_Task requirements_
Restate the records that follow word for word; no pictures should appear.
________________________
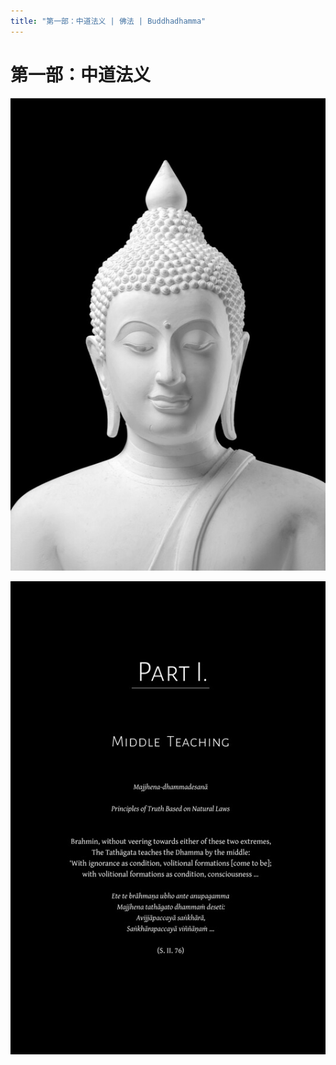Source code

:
 ```yaml
---
title: "第一部：中道法义 | 佛法 | Buddhadhamma"
---
```


# 第一部：中道法义

![image](./includes/images/illustrations/part-1-buddha-trade.jpg)

![image](./includes/images/opening-pages/middle-teaching-p73.jpg)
________________________
_Answer to this exercise_
Source code

:
 ```yaml
---
title: "第一部：中道法义 | 佛法 | Buddhadhamma"
---
```


# 第一部：中道法义

![image](./includes/images/illustrations/part-1-buddha-trade.jpg)

![image](./includes/images/opening-pages/middle-teaching-p73.jpg)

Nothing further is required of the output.